Required action -> For this exercise, retype every record below exactly and keep the pictures out.

(Material provided)

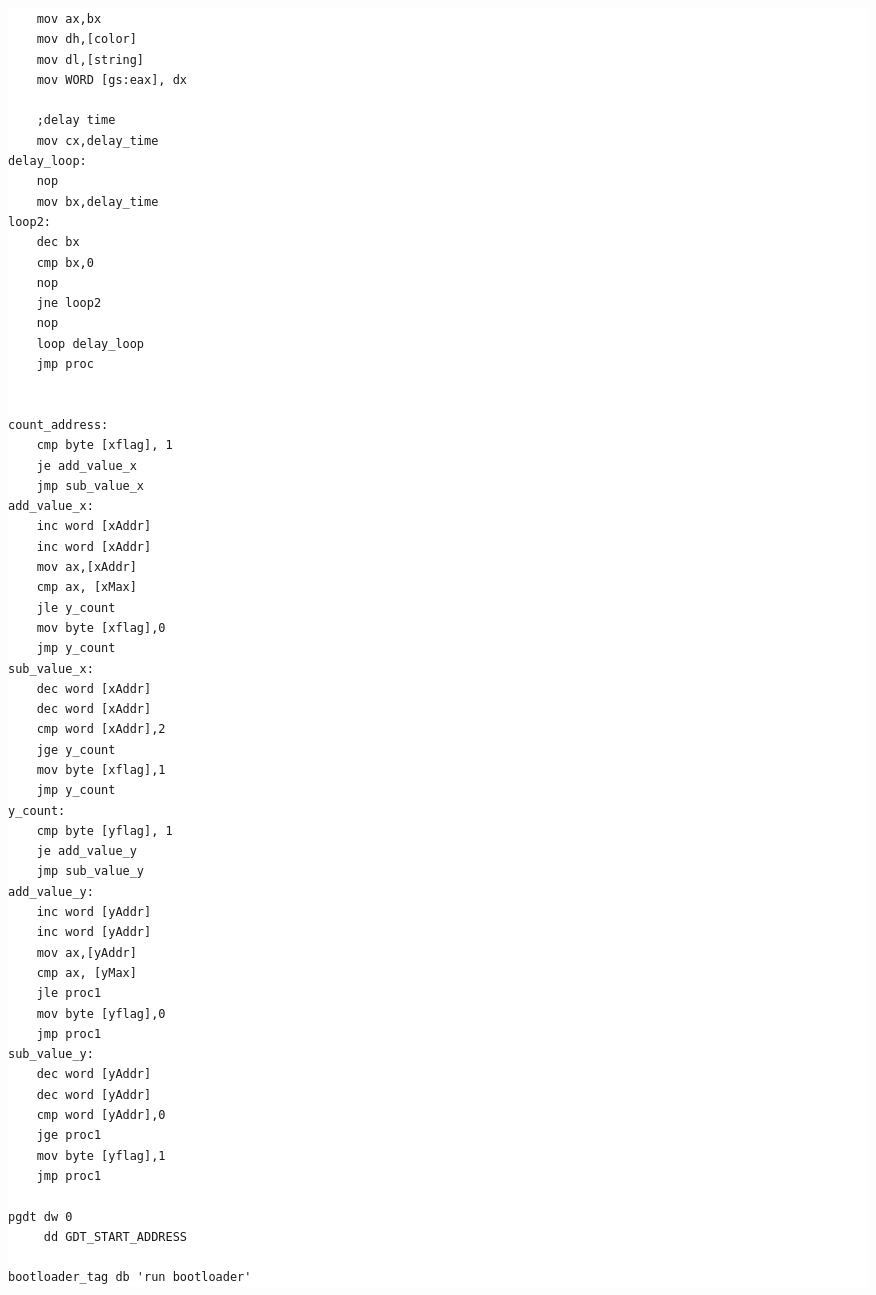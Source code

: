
 ```assembly
	mov ax,bx
	mov dh,[color]
	mov dl,[string]
	mov WORD [gs:eax], dx

	;delay time
	mov cx,delay_time
delay_loop:
	nop
	mov bx,delay_time
loop2:
	dec bx
	cmp bx,0
	nop
	jne loop2
	nop
	loop delay_loop
	jmp proc


count_address:
	cmp byte [xflag], 1
	je add_value_x
	jmp sub_value_x
add_value_x:
	inc word [xAddr]
	inc word [xAddr]
	mov ax,[xAddr]
	cmp ax, [xMax]
	jle y_count
	mov byte [xflag],0
	jmp y_count
sub_value_x:
	dec word [xAddr]
	dec word [xAddr]
	cmp word [xAddr],2
	jge y_count
	mov byte [xflag],1
	jmp y_count
y_count:
	cmp byte [yflag], 1
	je add_value_y
	jmp sub_value_y
add_value_y:
	inc word [yAddr]
	inc word [yAddr]
	mov ax,[yAddr]
	cmp ax, [yMax]
	jle proc1
	mov byte [yflag],0
	jmp proc1
sub_value_y:
	dec word [yAddr]
	dec word [yAddr]
	cmp word [yAddr],0
	jge proc1
	mov byte [yflag],1
	jmp proc1

pgdt dw 0
     dd GDT_START_ADDRESS

bootloader_tag db 'run bootloader'
```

(End Material provided)

Your solution ->
Source code

:
 ```assembly
	mov ax,bx
	mov dh,[color]
	mov dl,[string]
	mov WORD [gs:eax], dx

	;delay time
	mov cx,delay_time
delay_loop:
	nop
	mov bx,delay_time
loop2:
	dec bx
	cmp bx,0
	nop
	jne loop2
	nop
	loop delay_loop
	jmp proc


count_address:
	cmp byte [xflag], 1
	je add_value_x
	jmp sub_value_x
add_value_x:
	inc word [xAddr]
	inc word [xAddr]
	mov ax,[xAddr]
	cmp ax, [xMax]
	jle y_count
	mov byte [xflag],0
	jmp y_count
sub_value_x:
	dec word [xAddr]
	dec word [xAddr]
	cmp word [xAddr],2
	jge y_count
	mov byte [xflag],1
	jmp y_count
y_count:
	cmp byte [yflag], 1
	je add_value_y
	jmp sub_value_y
add_value_y:
	inc word [yAddr]
	inc word [yAddr]
	mov ax,[yAddr]
	cmp ax, [yMax]
	jle proc1
	mov byte [yflag],0
	jmp proc1
sub_value_y:
	dec word [yAddr]
	dec word [yAddr]
	cmp word [yAddr],0
	jge proc1
	mov byte [yflag],1
	jmp proc1

pgdt dw 0
     dd GDT_START_ADDRESS

bootloader_tag db 'run bootloader'
```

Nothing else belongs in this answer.